L'arrêt a fait grand bruit et a provoqué l'ire des employeurs, peu friands de revoir leur copie, surtout à l'invitation expresse du juge et, qui plus est, suite à l'argumentation d'un CHSCT et de son expert. On ne badine pas avec la santé et la sécurité, désormais au coeur de l'organisation du travail : tel est le message de l'arrêt Snecma, qui souligne implicitement le rôle fondamental du CHSCT et distingue en ultime recours le juge, capable de stopper l'employeur dans sa course pour davantage de rentabilité économique au détriment de la santé.
Virage à 180 degrés
Pour en arriver là, l'obligation de sécurité de résultat incombant à l'employeur a parcouru beaucoup de chemin depuis sa naissance avec les arrêts amiante du 28 février 2002. En six ans, elle s'est considérablement transformée, migrant d'un objectif de réparation des victimes de l'amiante à l'effectivité de la prévention des risques. De la réparation à la prévention, de l'aval à l'amont, la Cour de cassation a opéré un virage à 180 degrés, ne négligeant aucun domaine de la santé et de la sécurité des salariés ni aucune phase de la vie au travail.

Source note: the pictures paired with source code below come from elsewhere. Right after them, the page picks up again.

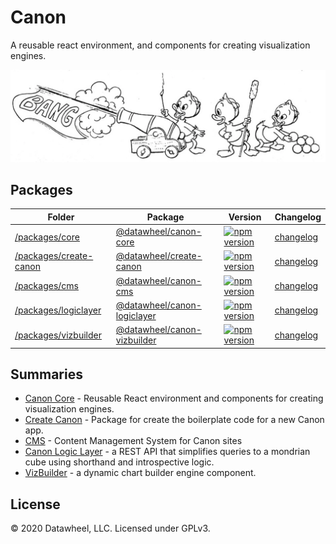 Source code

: # Canon

A reusable react environment, and components for creating visualization engines.

![](https://github.com/datawheel/canon/raw/master/docs/bang.png)

## Packages

| Folder | Package | Version | Changelog |
| ------ | ------- | ------- | --------- |
| [/packages/core](./packages/core/) | [@datawheel/canon-core](https://www.npmjs.com/package/@datawheel/canon-core) | [![npm version](https://badge.fury.io/js/%40datawheel%2Fcanon-core.svg)](https://badge.fury.io/js/%40datawheel%2Fcanon-core) | [changelog](./packages/core/CHANGELOG.md) |
| [/packages/create-canon](./packages/create-canon/) | [@datawheel/create-canon](https://www.npmjs.com/package/@datawheel/create-canon) | [![npm version](https://badge.fury.io/js/%40datawheel%2Fcreate-canon.svg)](https://badge.fury.io/js/%40datawheel%2Fcreate-canon) | [changelog](./packages/create-canon/CHANGELOG.md) |
| [/packages/cms](./packages/cms/) | [@datawheel/canon-cms](https://www.npmjs.com/package/@datawheel/canon-cms) | [![npm version](https://badge.fury.io/js/%40datawheel%2Fcanon-cms.svg)](https://badge.fury.io/js/%40datawheel%2Fcanon-cms) | [changelog](./packages/cms/CHANGELOG.md) |
| [/packages/logiclayer](./packages/logiclayer/) | [@datawheel/canon-logiclayer](https://www.npmjs.com/package/@datawheel/canon-logiclayer) | [![npm version](https://badge.fury.io/js/%40datawheel%2Fcanon-logiclayer.svg)](https://badge.fury.io/js/%40datawheel%2Fcanon-logiclayer) | [changelog](./packages/logiclayer/CHANGELOG.md) |
| [/packages/vizbuilder](./packages/vizbuilder/) | [@datawheel/canon-vizbuilder](https://www.npmjs.com/package/@datawheel/canon-vizbuilder) | [![npm version](https://badge.fury.io/js/%40datawheel%2Fcanon-vizbuilder.svg)](https://badge.fury.io/js/%40datawheel%2Fcanon-vizbuilder) | [changelog](./packages/vizbuilder/CHANGELOG.md) |

## Summaries

- [Canon Core](./packages/core/) - Reusable React environment and components for creating visualization engines.
- [Create Canon](./packages/create-canon/) - Package for create the boilerplate code for a new Canon app.
- [CMS](./packages/cms/) - Content Management System for Canon sites
- [Canon Logic Layer](./packages/canon-logiclayer/) - a REST API that simplifies queries to a mondrian cube using shorthand and introspective logic.
- [VizBuilder](/packages/vizbuilder) - a dynamic chart builder engine component.


## License

&copy; 2020 Datawheel, LLC. Licensed under GPLv3.
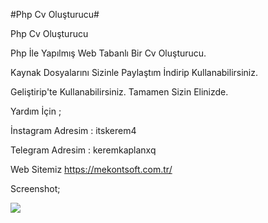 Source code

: #Php Cv Oluşturucu#

Php Cv Oluşturucu

Php İle Yapılmış Web Tabanlı Bir Cv Oluşturucu.

Kaynak Dosyalarını Sizinle Paylaştım İndirip Kullanabilirsiniz.


Geliştirip'te Kullanabilirsiniz. Tamamen Sizin Elinizde.

Yardım İçin ;

İnstagram Adresim : itskerem4

Telegram Adresim : keremkaplanxq

Web Sitemiz https://mekontsoft.com.tr/


Screenshot;

<img src="https://github.com/itskerem4/php-cv-olusturucu/blob/main/images/Ads%C4%B1z.png" align="center"/>
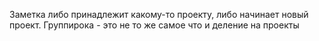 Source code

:Заметка либо принадлежит какому-то проекту, либо начинает новый проект. Группирока - это не то же самое что и деление на проекты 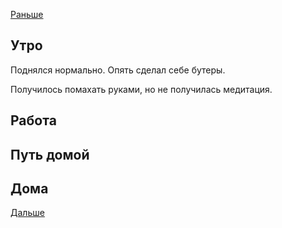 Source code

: [Раньше](2020.06.01.md)
## Утро
Поднялся нормально. Опять сделал себе бутеры.

Получилось помахать руками, но не получилась медитация.
## Работа
## Путь домой
## Дома
[Дальше](2020.06.03.md) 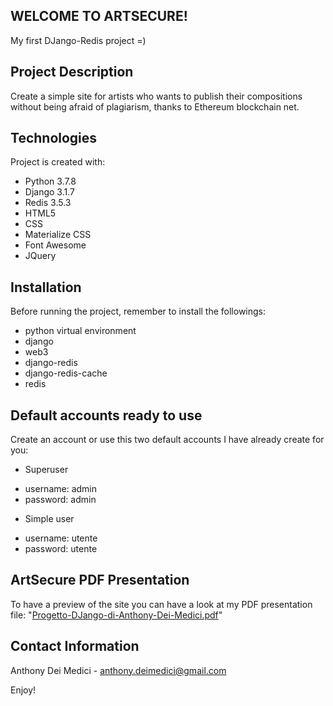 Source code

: ## WELCOME TO ARTSECURE!
My first DJango-Redis project =)

## Project Description
Create a simple site for artists who wants to publish their compositions
without being afraid of plagiarism, thanks to Ethereum blockchain net.

## Technologies
Project is created with:
* Python 3.7.8
* Django 3.1.7
* Redis 3.5.3
* HTML5
* CSS
* Materialize CSS
* Font Awesome
* JQuery

## Installation
Before running the project, remember to install the followings:
* python virtual environment
* django
* web3
* django-redis
* django-redis-cache
* redis

## Default accounts ready to use
Create an account or use this two default accounts I have already
create for you:
* Superuser
- username: admin
- password: admin
* Simple user
- username: utente
- password: utente

## ArtSecure PDF Presentation
To have a preview of the site you can have a look at my PDF
presentation file: "[Progetto-DJango-di-Anthony-Dei-Medici.pdf](https://github.com/AnthonyDM-Dev/ArtSecure_DJango-Redis_Project/blob/master/Progetto-DJango-di-Anthony-Dei-Medici.pdf)"

## Contact Information
Anthony Dei Medici - anthony.deimedici@gmail.com

Enjoy!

Une évolution majeure imputable, pour une large part, au droit communautaire, plus précisément à la directive n° 89/391 du 12 juin 1989, dont les formules fortes ont à l'évidence inspiré les magistrats dans l'affaire Snecma. A commencer par son préambule : "L'amélioration de la sécurité, de l'hygiène et de la santé des travailleurs au travail représente un objectif qui ne saurait être subordonné à des considérations de caractère purement économique." L'article 5-1 dispose que "l'employeur est obligé d'assurer la sécurité et la santé des travailleurs dans tous les aspects liés au travail", tandis que l'article 6-1 enfonce le clou en lui imposant de prendre "les mesures nécessaires pour la protection de la sécurité et de la santé des travailleurs, y compris les activités de prévention des risques professionnels, d'information et de formation ainsi que la mise en place d'une organisation et de moyens nécessaires".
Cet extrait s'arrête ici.